Brief -> Each line of the data below from the one holding "- Similary, add" to the one holding "- Publish another message for healht", inclusive, is to be reproduced exactly; no other line belongs in the answer.

Source texts of formatted documents:

..........

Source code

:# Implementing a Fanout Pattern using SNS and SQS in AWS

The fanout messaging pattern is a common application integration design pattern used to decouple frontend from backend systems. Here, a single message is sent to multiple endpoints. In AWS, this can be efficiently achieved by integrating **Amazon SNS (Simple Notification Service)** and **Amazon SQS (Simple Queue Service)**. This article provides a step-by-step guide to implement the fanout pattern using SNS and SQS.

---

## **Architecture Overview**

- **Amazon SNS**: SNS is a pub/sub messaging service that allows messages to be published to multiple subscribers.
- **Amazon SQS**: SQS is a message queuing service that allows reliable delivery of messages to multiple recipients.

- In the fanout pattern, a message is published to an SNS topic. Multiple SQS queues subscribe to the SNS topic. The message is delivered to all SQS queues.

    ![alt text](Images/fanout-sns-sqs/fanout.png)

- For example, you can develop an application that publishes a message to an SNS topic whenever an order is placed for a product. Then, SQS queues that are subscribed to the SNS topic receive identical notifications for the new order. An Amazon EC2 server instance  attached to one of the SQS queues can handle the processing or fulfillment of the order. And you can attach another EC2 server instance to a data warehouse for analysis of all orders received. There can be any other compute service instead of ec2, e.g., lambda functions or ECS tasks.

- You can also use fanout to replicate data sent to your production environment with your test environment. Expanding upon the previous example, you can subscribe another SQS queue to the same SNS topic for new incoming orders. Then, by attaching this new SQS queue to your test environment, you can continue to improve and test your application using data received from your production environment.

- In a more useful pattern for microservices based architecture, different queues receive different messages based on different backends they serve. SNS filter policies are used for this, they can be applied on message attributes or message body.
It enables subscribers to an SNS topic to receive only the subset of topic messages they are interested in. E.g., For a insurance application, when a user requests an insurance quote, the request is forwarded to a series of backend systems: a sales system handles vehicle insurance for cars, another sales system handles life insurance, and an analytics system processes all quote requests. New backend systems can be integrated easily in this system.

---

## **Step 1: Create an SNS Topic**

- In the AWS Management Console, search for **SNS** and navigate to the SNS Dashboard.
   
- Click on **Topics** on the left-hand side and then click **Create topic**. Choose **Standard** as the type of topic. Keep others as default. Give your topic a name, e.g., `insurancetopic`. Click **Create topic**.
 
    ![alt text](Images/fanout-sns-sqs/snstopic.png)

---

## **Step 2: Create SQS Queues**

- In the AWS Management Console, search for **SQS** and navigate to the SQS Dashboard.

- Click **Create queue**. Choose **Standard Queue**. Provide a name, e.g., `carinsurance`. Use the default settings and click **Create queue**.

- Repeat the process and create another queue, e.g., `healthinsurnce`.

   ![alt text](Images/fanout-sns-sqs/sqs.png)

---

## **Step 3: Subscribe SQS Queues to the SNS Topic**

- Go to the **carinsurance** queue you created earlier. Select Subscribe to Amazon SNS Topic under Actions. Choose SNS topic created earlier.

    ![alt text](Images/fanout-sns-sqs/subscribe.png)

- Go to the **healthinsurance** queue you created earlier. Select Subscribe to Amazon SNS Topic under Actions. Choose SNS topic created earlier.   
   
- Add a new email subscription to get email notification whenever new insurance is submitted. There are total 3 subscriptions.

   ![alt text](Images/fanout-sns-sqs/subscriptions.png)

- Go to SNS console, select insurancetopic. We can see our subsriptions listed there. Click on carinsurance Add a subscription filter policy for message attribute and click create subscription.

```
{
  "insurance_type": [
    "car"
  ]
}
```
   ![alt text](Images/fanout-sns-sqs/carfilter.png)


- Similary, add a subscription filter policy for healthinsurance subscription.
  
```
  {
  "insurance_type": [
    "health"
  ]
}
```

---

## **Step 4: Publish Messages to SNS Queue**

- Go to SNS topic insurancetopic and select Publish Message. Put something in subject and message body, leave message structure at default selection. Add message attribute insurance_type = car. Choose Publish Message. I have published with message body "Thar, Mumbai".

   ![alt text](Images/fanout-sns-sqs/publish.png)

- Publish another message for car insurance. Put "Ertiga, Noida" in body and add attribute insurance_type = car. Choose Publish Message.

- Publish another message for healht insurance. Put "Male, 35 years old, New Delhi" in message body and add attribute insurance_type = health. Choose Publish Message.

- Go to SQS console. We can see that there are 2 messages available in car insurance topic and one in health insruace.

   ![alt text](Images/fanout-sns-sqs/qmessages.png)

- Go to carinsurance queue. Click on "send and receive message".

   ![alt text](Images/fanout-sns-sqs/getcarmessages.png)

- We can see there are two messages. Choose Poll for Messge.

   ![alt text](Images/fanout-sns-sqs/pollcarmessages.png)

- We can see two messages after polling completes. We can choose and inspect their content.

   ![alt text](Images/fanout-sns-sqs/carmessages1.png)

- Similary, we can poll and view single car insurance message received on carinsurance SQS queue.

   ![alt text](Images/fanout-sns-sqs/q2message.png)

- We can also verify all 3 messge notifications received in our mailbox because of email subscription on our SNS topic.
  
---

..........

Answer to this task ->
- Similary, add a subscription filter policy for healthinsurance subscription.
  
```
  {
  "insurance_type": [
    "health"
  ]
}
```

---

## **Step 4: Publish Messages to SNS Queue**

- Go to SNS topic insurancetopic and select Publish Message. Put something in subject and message body, leave message structure at default selection. Add message attribute insurance_type = car. Choose Publish Message. I have published with message body "Thar, Mumbai".

   ![alt text](Images/fanout-sns-sqs/publish.png)

- Publish another message for car insurance. Put "Ertiga, Noida" in body and add attribute insurance_type = car. Choose Publish Message.

- Publish another message for healht insurance. Put "Male, 35 years old, New Delhi" in message body and add attribute insurance_type = health. Choose Publish Message.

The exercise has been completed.